October 30, 2009 Leave a comment

Kashmir,it seems,is on the brink of chaos yet again.We already saw massive protests earlier in the summers over Shopian double rape and murder case,but the government acted swiftly,imposed curfews and didn’t allow the situation to snowball into something big(like 2008).People are still angry over the Government’s failure to bring culprits to the book.Now the Government’s decision to ban pre-paid mobile connections in the valley has aggravated them further and added fuel to the fire.People rushed to recharge vendors and shops as soon as the news of banning prepaid mobile connections reached their ears.So did I.

The Recharge shop in our vicinity was abuzz with activity,reminiscent of its counterparts in shanty,cramped Indian towns and cities with zillions haggling and fighting with each other and the shop owners.I somehow made my way into the shop pushing,stamping on and bumping into people on the way,cursing the Indian government and Sheikh Abdullah–the man who put us into this mess.I felt suffocated in that small,overcrowded shop and feared for my life.What if i would there be killed here in a stampede?What would people remember me as?Recharge Shaheed?I saw many new faces and many people from my vicinity after a long time in the shop.I rubbed my eyes in disbelief on seeing one old man whom i hadn’t seen since ages and who i thought had died long time back.How on earth did he ressurrect?Was i day dreaming ?Could i see dead people?I wanted to scream at the top of my voice:I See Dead People,but fearing that the people around would take me to a mental asylum or worse to some Jinne Peer(Exorcist) i withheld my urge to do so.I finally mustered enough courage and made up my mind to step up to this “dead man walking”,shivering and reciting verses of Holy Quran on the way.While i was on my way i saw one of my friends who appeared from nowhere greeting this “dead man”.The mystery was solved.This man was actually alive.I wasn’t dreaming.I thanked my friend who came as a messiah and saved me from a probable heart attack.
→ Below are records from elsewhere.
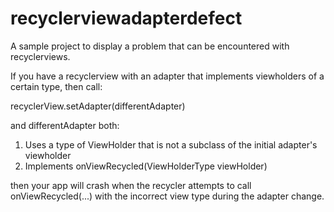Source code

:# recyclerviewadapterdefect
A sample project to display a problem that can be encountered with recyclerviews.

If you have a recyclerview with an adapter that implements viewholders of a certain type, then call:

recyclerView.setAdapter(differentAdapter)

and differentAdapter both:

1. Uses a type of ViewHolder that is not a subclass of the initial adapter's viewholder
2. Implements onViewRecycled(ViewHolderType viewHolder)

then your app will crash when the recycler attempts to call onViewRecycled(...) with the incorrect view type during the adapter change.
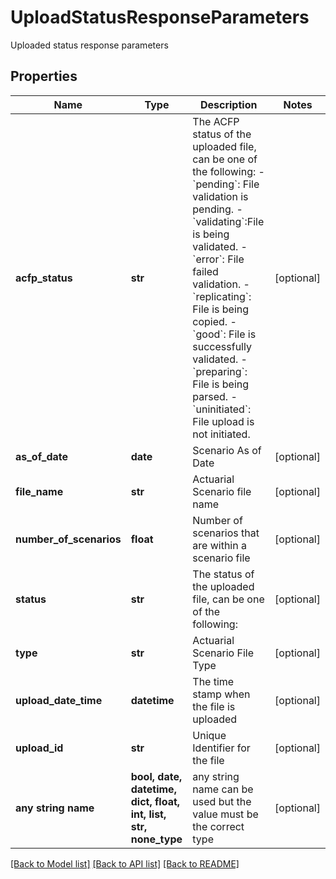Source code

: # UploadStatusResponseParameters

Uploaded status response parameters

## Properties
Name | Type | Description | Notes
------------ | ------------- | ------------- | -------------
**acfp_status** | **str** | The ACFP status of the uploaded file, can be one of the following: - &#x60;pending&#x60;: File validation is pending. - &#x60;validating&#x60;:File is being validated. - &#x60;error&#x60;: File failed validation.  - &#x60;replicating&#x60;: File is being copied. - &#x60;good&#x60;: File is successfully validated. - &#x60;preparing&#x60;: File is being parsed.  - &#x60;uninitiated&#x60;: File upload is not initiated. | [optional] 
**as_of_date** | **date** | Scenario As of Date | [optional] 
**file_name** | **str** | Actuarial Scenario file name | [optional] 
**number_of_scenarios** | **float** | Number of scenarios that are within a scenario file | [optional] 
**status** | **str** | The status of the uploaded file, can be one of the following: | [optional] 
**type** | **str** | Actuarial Scenario File Type | [optional] 
**upload_date_time** | **datetime** | The time stamp when the file is uploaded | [optional] 
**upload_id** | **str** | Unique Identifier for the file | [optional] 
**any string name** | **bool, date, datetime, dict, float, int, list, str, none_type** | any string name can be used but the value must be the correct type | [optional]

[[Back to Model list]](../README.md#documentation-for-models) [[Back to API list]](../README.md#documentation-for-api-endpoints) [[Back to README]](../README.md)


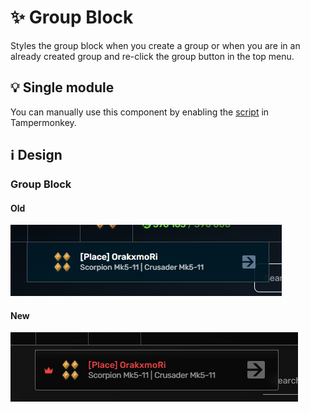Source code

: # :sparkles: Group Block

Styles the group block when you create a group or when you are in an already created group and re-click the group button in the top menu.

## :bulb: Single module

You can manually use this component by enabling the [script](https://github.com/OrakomoRi/Severitium/blob/main/src/Lobby/GroupBlock/GroupBlock.user.js?raw=true) in Tampermonkey.

## :information_source: Design

### Group Block

#### Old

![](/images/lobby/old/groupblock.png)

#### New

![](/images/lobby/new/groupblock.png)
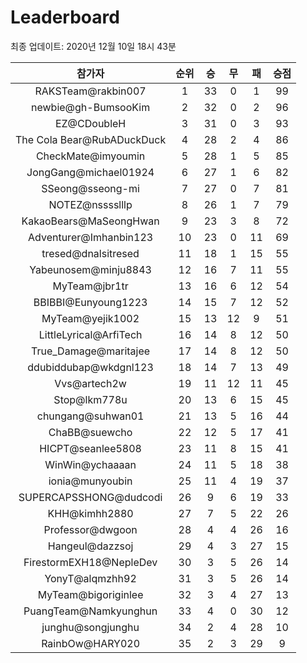 # Leaderboard
최종 업데이트: 2020년 12월 10일 18시 43분




| 참가자 | 순위 | 승 | 무 | 패 | 승점 |
|:---:|:---:|:---:|:---:|:---:|:---:|
| RAKSTeam@rakbin007 | 1 | 33 | 0 | 1 | 99 |
| newbie@gh-BumsooKim | 2 | 32 | 0 | 2 | 96 |
| EZ@CDoubleH | 3 | 31 | 0 | 3 | 93 |
| The Cola Bear@RubADuckDuck | 4 | 28 | 2 | 4 | 86 |
| CheckMate@imyoumin | 5 | 28 | 1 | 5 | 85 |
| JongGang@michael01924 | 6 | 27 | 1 | 6 | 82 |
| SSeong@sseong-mi | 7 | 27 | 0 | 7 | 81 |
| NOTEZ@nsssslllp | 8 | 26 | 1 | 7 | 79 |
| KakaoBears@MaSeongHwan | 9 | 23 | 3 | 8 | 72 |
| Adventurer@Imhanbin123 | 10 | 23 | 0 | 11 | 69 |
| tresed@dnalsitresed | 11 | 18 | 1 | 15 | 55 |
| Yabeunosem@minju8843 | 12 | 16 | 7 | 11 | 55 |
| MyTeam@jbr1tr | 13 | 16 | 6 | 12 | 54 |
| BBIBBI@Eunyoung1223 | 14 | 15 | 7 | 12 | 52 |
| MyTeam@yejik1002 | 15 | 13 | 12 | 9 | 51 |
| LittleLyrical@ArfiTech | 16 | 14 | 8 | 12 | 50 |
| True_Damage@maritajee | 17 | 14 | 8 | 12 | 50 |
| ddubiddubap@wkdgnl123 | 18 | 14 | 7 | 13 | 49 |
| Vvs@artech2w | 19 | 11 | 12 | 11 | 45 |
| Stop@lkm778u | 20 | 13 | 6 | 15 | 45 |
| chungang@suhwan01 | 21 | 13 | 5 | 16 | 44 |
| ChaBB@suewcho | 22 | 12 | 5 | 17 | 41 |
| HICPT@seanlee5808 | 23 | 11 | 8 | 15 | 41 |
| WinWin@ychaaaan | 24 | 11 | 5 | 18 | 38 |
| ionia@munyoubin | 25 | 11 | 4 | 19 | 37 |
| SUPERCAPSSHONG@dudcodi | 26 | 9 | 6 | 19 | 33 |
| KHH@kimhh2880 | 27 | 7 | 5 | 22 | 26 |
| Professor@dwgoon | 28 | 4 | 4 | 26 | 16 |
| Hangeul@dazzsoj | 29 | 4 | 3 | 27 | 15 |
| FirestormEXH18@NepleDev | 30 | 3 | 5 | 26 | 14 |
| YonyT@alqmzhh92 | 31 | 3 | 5 | 26 | 14 |
| MyTeam@bigoriginlee | 32 | 3 | 4 | 27 | 13 |
| PuangTeam@Namkyunghun | 33 | 4 | 0 | 30 | 12 |
| junghu@songjunghu | 34 | 2 | 4 | 28 | 10 |
| RainbOw@HARY020 | 35 | 2 | 3 | 29 | 9 |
I had been in the queue for a long time and was damn exhausted.I was feeling dizzy and drowsy and shut my eyes for a moment.The man standing behind me pushed me ahead.”Pakhsa broh kun,ninder chane karen yete.Gachev bedaar sanev jawanov”,he said(Move ahead Mister.You don’t have to Sleep here.Wake up from your deep slumber young guns of Kashmir).I knew what would follow:a lecture on moral degradation and waywardness of Kashmiri youth.But i cut him short and shot back angrily:”Be chus husharey jinaab.Dakke kath dyutuv?Yete kot gache?Yete ne chane hilnas sumb jaaye”(I am wide awake.Why did you push me?Where will i go?There is no room.We can’t even move our body).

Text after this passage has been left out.